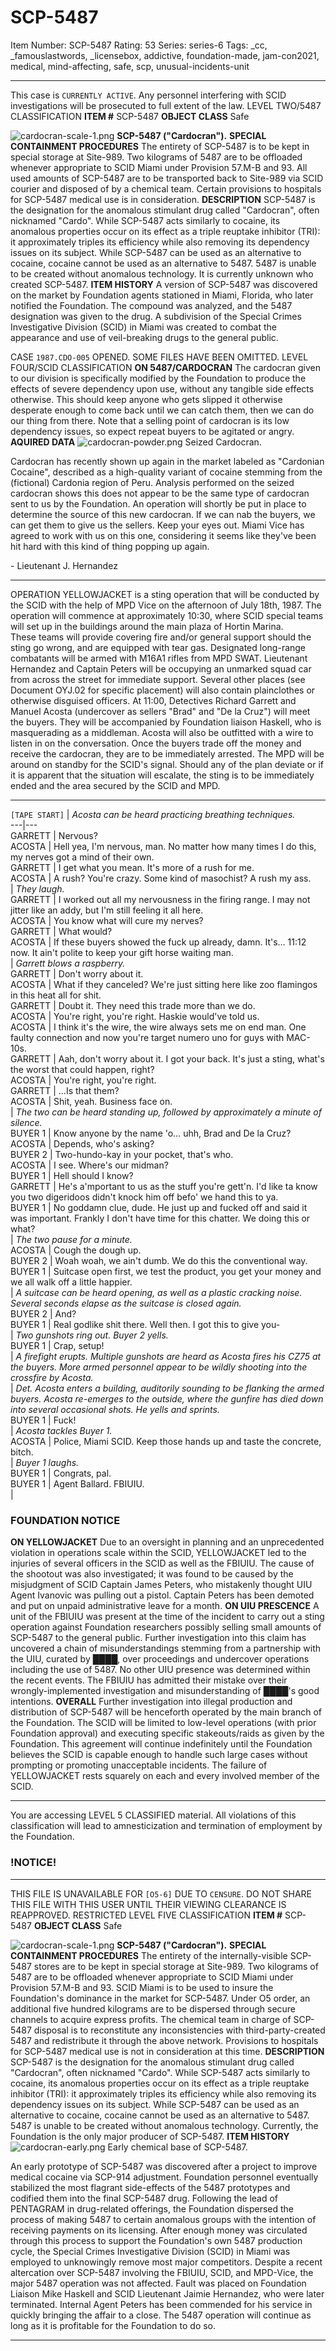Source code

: # SCP-5487
Item Number: SCP-5487
Rating: 53
Series: series-6
Tags: _cc, _famouslastwords, _licensebox, addictive, foundation-made, jam-con2021, medical, mind-affecting, safe, scp, unusual-incidents-unit

---

This case is `CURRENTLY ACTIVE`.
Any personnel interfering with SCID investigations will be prosecuted to full extent of the law.
LEVEL TWO/5487 CLASSIFICATION
**ITEM #**
SCP-5487
**OBJECT CLASS**
Safe
  

![cardocran-scale-1.png](https://scp-wiki.wdfiles.com/local--files/scp-5487/cardocran-scale-1.png)
**SCP-5487 ("Cardocran").**
**SPECIAL CONTAINMENT PROCEDURES**
The entirety of SCP-5487 is to be kept in special storage at Site-989. Two kilograms of 5487 are to be offloaded whenever appropriate to SCID Miami under Provision 57.M-B and 93.
All used amounts of SCP-5487 are to be transported back to Site-989 via SCID courier and disposed of by a chemical team.
Certain provisions to hospitals for SCP-5487 medical use is in consideration.
**DESCRIPTION**
SCP-5487 is the designation for the anomalous stimulant drug called "Cardocran", often nicknamed "Cardo". While SCP-5487 acts similarly to cocaine, its anomalous properties occur on its effect as a triple reuptake inhibitor (TRI): it approximately triples its efficiency while also removing its dependency issues on its subject.
While SCP-5487 can be used as an alternative to cocaine, cocaine cannot be used as an alternative to 5487.
5487 is unable to be created without anomalous technology. It is currently unknown who created SCP-5487.
**ITEM HISTORY**
A version of SCP-5487 was discovered on the market by Foundation agents stationed in Miami, Florida, who later notified the Foundation. The compound was analyzed, and the 5487 designation was given to the drug.
A subdivision of the Special Crimes Investigative Division (SCID) in Miami was created to combat the appearance and use of veil-breaking drugs to the general public.
  
  
  
  

CASE `1987.CDO-005` OPENED. SOME FILES HAVE BEEN OMITTED.
LEVEL FOUR/SCID CLASSIFICATION
**ON 5487/CARDOCRAN**
The cardocran given to our division is specifically modified by the Foundation to produce the effects of severe dependency upon use, without any tangible side effects otherwise. This should keep anyone who gets slipped it otherwise desperate enough to come back until we can catch them, then we can do our thing from there.
Note that a selling point of cardocran is its low dependency issues, so expect repeat buyers to be agitated or angry.
**AQUIRED DATA**
![cardocran-powder.png](https://scp-wiki.wdfiles.com/local--files/scp-5487/cardocran-powder.png)
Seized Cardocran.
  
Cardocran has recently shown up again in the market labeled as "Cardonian Cocaine", described as a high-quality variant of cocaine stemming from the (fictional) Cardonia region of Peru. 
Analysis performed on the seized cardocran shows this does not appear to be the same type of cardocran sent to us by the Foundation. An operation will shortly be put in place to determine the source of this new cardocran. If we can nab the buyers, we can get them to give us the sellers.
Keep your eyes out. Miami Vice has agreed to work with us on this one, considering it seems like they've been hit hard with this kind of thing popping up again.  

\- Lieutenant J. Hernandez
* * *
OPERATION YELLOWJACKET is a sting operation that will be conducted by the SCID with the help of MPD Vice on the afternoon of July 18th, 1987.
The operation will commence at approximately 10:30, where SCID special teams will set up in the buildings around the main plaza of Hortin Marina.  
These teams will provide covering fire and/or general support should the sting go wrong, and are equipped with tear gas. Designated long-range combatants will be armed with M16A1 rifles from MPD SWAT.
Lieutenant Hernandez and Captain Peters will be occupying an unmarked squad car from across the street for immediate support. Several other places (see Document OYJ.02 for specific placement) will also contain plainclothes or otherwise disguised officers.
At 11:00, Detectives Richard Garrett and Manuel Acosta (undercover as sellers "Brad" and "De la Cruz") will meet the buyers. They will be accompanied by Foundation liaison Haskell, who is masquerading as a middleman. Acosta will also be outfitted with a wire to listen in on the conversation.
Once the buyers trade off the money and receive the cardocran, they are to be immediately arrested. The MPD will be around on standby for the SCID's signal.
Should any of the plan deviate or if it is apparent that the situation will escalate, the sting is to be immediately ended and the area secured by the SCID and MPD.
* * *
`[TAPE START]`
| _Acosta can be heard practicing breathing techniques._  
---|---  
GARRETT | Nervous?  
ACOSTA | Hell yea, I'm nervous, man. No matter how many times I do this, my nerves got a mind of their own.  
GARRETT | I get what you mean. It's more of a rush for me.  
ACOSTA | A rush? You're crazy. Some kind of masochist? A rush my ass.  
| _They laugh._  
GARRETT | I worked out all my nervousness in the firing range. I may not jitter like an addy, but I'm still feeling it all here.  
ACOSTA | You know what will cure my nerves?  
GARRETT | What would?  
ACOSTA | If these buyers showed the fuck up already, damn. It's… 11:12 now. It ain't polite to keep your gift horse waiting man.  
| _Garrett blows a raspberry._  
GARRETT | Don't worry about it.  
ACOSTA | What if they canceled? We're just sitting here like zoo flamingos in this heat all for shit.  
GARRETT | Doubt it. They need this trade more than we do.  
ACOSTA | You're right, you're right. Haskie would've told us.  
ACOSTA | I think it's the wire, the wire always sets me on end man. One faulty connection and now you're target numero uno for guys with MAC-10s.  
GARRETT | Aah, don't worry about it. I got your back. It's just a sting, what's the worst that could happen, right?  
ACOSTA | You're right, you're right.  
GARRETT | …Is that them?  
ACOSTA | Shit, yeah. Business face on.  
| _The two can be heard standing up, followed by approximately a minute of silence._  
BUYER 1 | Know anyone by the name 'o… uhh, Brad and De la Cruz?  
ACOSTA | Depends, who's asking?  
BUYER 2 | Two-hundo-kay in your pocket, that's who.  
ACOSTA | I see. Where's our midman?  
BUYER 1 | Hell should I know?  
GARRETT | He's a'mportant to us as the stuff you're gett'n. I'd like ta know you two digeridoos didn't knock him off befo' we hand this to ya.  
BUYER 1 | No goddamn clue, dude. He just up and fucked off and said it was important. Frankly I don't have time for this chatter. We doing this or what?  
| _The two pause for a minute._  
ACOSTA | Cough the dough up.  
BUYER 2 | Woah woah, we ain't dumb. We do this the conventional way.  
BUYER 1 | Suitcase open first, we test the product, you get your money and we all walk off a little happier.  
| _A suitcase can be heard opening, as well as a plastic cracking noise. Several seconds elapse as the suitcase is closed again._  
BUYER 2 | And?  
BUYER 1 | Real godlike shit there. Well then. I got this to give you-  
| _Two gunshots ring out. Buyer 2 yells._  
BUYER 1 | Crap, setup!  
| _A firefight erupts. Multiple gunshots are heard as Acosta fires his CZ75 at the buyers. More armed personnel appear to be wildly shooting into the crossfire by Acosta._  
| _Det. Acosta enters a building, auditorily sounding to be flanking the armed buyers. Acosta re-emerges to the outside, where the gunfire has died down into several occasional shots. He yells and sprints._  
BUYER 1 | Fuck!  
| _Acosta tackles Buyer 1._  
ACOSTA | Police, Miami SCID. Keep those hands up and taste the concrete, bitch.  
| _Buyer 1 laughs._  
BUYER 1 | Congrats, pal.  
BUYER 1 | Agent Ballard. FBIUIU.  
|   
### FOUNDATION NOTICE
**ON YELLOWJACKET**
Due to an oversight in planning and an unprecedented violation in operations scale within the SCID, YELLOWJACKET led to the injuries of several officers in the SCID as well as the FBIUIU. The cause of the shootout was also investigated; it was found to be caused by the misjudgment of SCID Captain James Peters, who mistakenly thought UIU Agent Ivanovic was pulling out a pistol.
Captain Peters has been demoted and put on unpaid administrative leave for a month.
**ON UIU PRESCENCE**
A unit of the FBIUIU was present at the time of the incident to carry out a sting operation against Foundation researchers possibly selling small amounts of SCP-5487 to the general public. Further investigation into this claim has uncovered a chain of misunderstandings stemming from a partnership with the UIU, curated by ████, over proceedings and undercover operations including the use of 5487. No other UIU presence was determined within the recent events.
The FBIUIU has admitted their mistake over their wrongly-implemented investigation and misunderstanding of ████'s good intentions.
**OVERALL**
Further investigation into illegal production and distribution of SCP-5487 will be henceforth operated by the main branch of the Foundation. The SCID will be limited to low-level operations (with prior Foundation approval) and executing specific stakeouts/raids as given by the Foundation. This agreement will continue indefinitely until the Foundation believes the SCID is capable enough to handle such large cases without prompting or promoting unacceptable incidents.
The failure of YELLOWJACKET rests squarely on each and every involved member of the SCID.
* * *
  
  
  
  
  
  
  
  
  
  
  

You are accessing LEVEL 5 CLASSIFIED material. All violations of this classification will lead to amnesticization and termination of employment by the Foundation.
### !NOTICE!
* * *
THIS FILE IS UNAVAILABLE FOR `[O5-6]` DUE TO `CENSURE`. DO NOT SHARE THIS FILE WITH THIS USER UNTIL THEIR VIEWING CLEARANCE IS REAPPROVED.
RESTRICTED LEVEL FIVE CLASSIFICATION
**ITEM #**
SCP-5487
**OBJECT CLASS**
Safe
  

![cardocran-scale-1.png](http://smlt.wdfiles.com/local--files/jacrld%3Amiami-vice/cardocran-scale-1.png)
**SCP-5487 ("Cardocran").**
**SPECIAL CONTAINMENT PROCEDURES**
The entirety of the internally-visible SCP-5487 stores are to be kept in special storage at Site-989. Two kilograms of 5487 are to be offloaded whenever appropriate to SCID Miami under Provision 57.M-B and 93.
SCID Miami is to be used to insure the Foundation's dominance in the market for SCP-5487.
Under O5 order, an additional five hundred kilograms are to be dispersed through secure channels to acquire express profits.
The chemical team in charge of SCP-5487 disposal is to reconstitute any inconsistencies with third-party-created 5487 and redistribute it through the above network.
Provisions to hospitals for SCP-5487 medical use is not in consideration at this time.
**DESCRIPTION**
SCP-5487 is the designation for the anomalous stimulant drug called "Cardocran", often nicknamed "Cardo". While SCP-5487 acts similarly to cocaine, its anomalous properties occur on its effect as a triple reuptake inhibitor (TRI): it approximately triples its efficiency while also removing its dependency issues on its subject.
While SCP-5487 can be used as an alternative to cocaine, cocaine cannot be used as an alternative to 5487.
5487 is unable to be created without anomalous technology. Currently, the Foundation is the only major producer of SCP-5487.
**ITEM HISTORY**
![cardocran-early.png](https://scp-wiki.wdfiles.com/local--files/scp-5487/cardocran-early.png)
Early chemical base of SCP-5487.
  
An early prototype of SCP-5487 was discovered after a project to improve medical cocaine via SCP-914 adjustment. Foundation personnel eventually stabilized the most flagrant side-effects of the 5487 prototypes and codified them into the final SCP-5487 drug. 
Following the lead of PENTAGRAM in drug-related offerings, the Foundation dispersed the process of making 5487 to certain anomalous groups with the intention of receiving payments on its licensing. After enough money was circulated through this process to support the Foundation's own 5487 production cycle, the Special Crimes Investigative Division (SCID) in Miami was employed to unknowingly remove most major competitors.
Despite a recent altercation over SCP-5487 involving the FBIUIU, SCID, and MPD-Vice, the major 5487 operation was not affected. Fault was placed on Foundation Liaison Mike Haskell and SCID Lieutenant Jaimie Hernandez, who were later terminated. Internal Agent Peters has been commended for his service in quickly bringing the affair to a close.
The 5487 operation will continue as long as it is profitable for the Foundation to do so.
  
  

* * *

PROBLEM REQUIREMENTS: Return the opening line of the data above and every line after it up to and including the line that holds "This case is"; pictures stay out.

RESULT FOR THIS TASK:
Source code

: # SCP-5487
Item Number: SCP-5487
Rating: 53
Series: series-6
Tags: _cc, _famouslastwords, _licensebox, addictive, foundation-made, jam-con2021, medical, mind-affecting, safe, scp, unusual-incidents-unit

---

This case is `CURRENTLY ACTIVE`.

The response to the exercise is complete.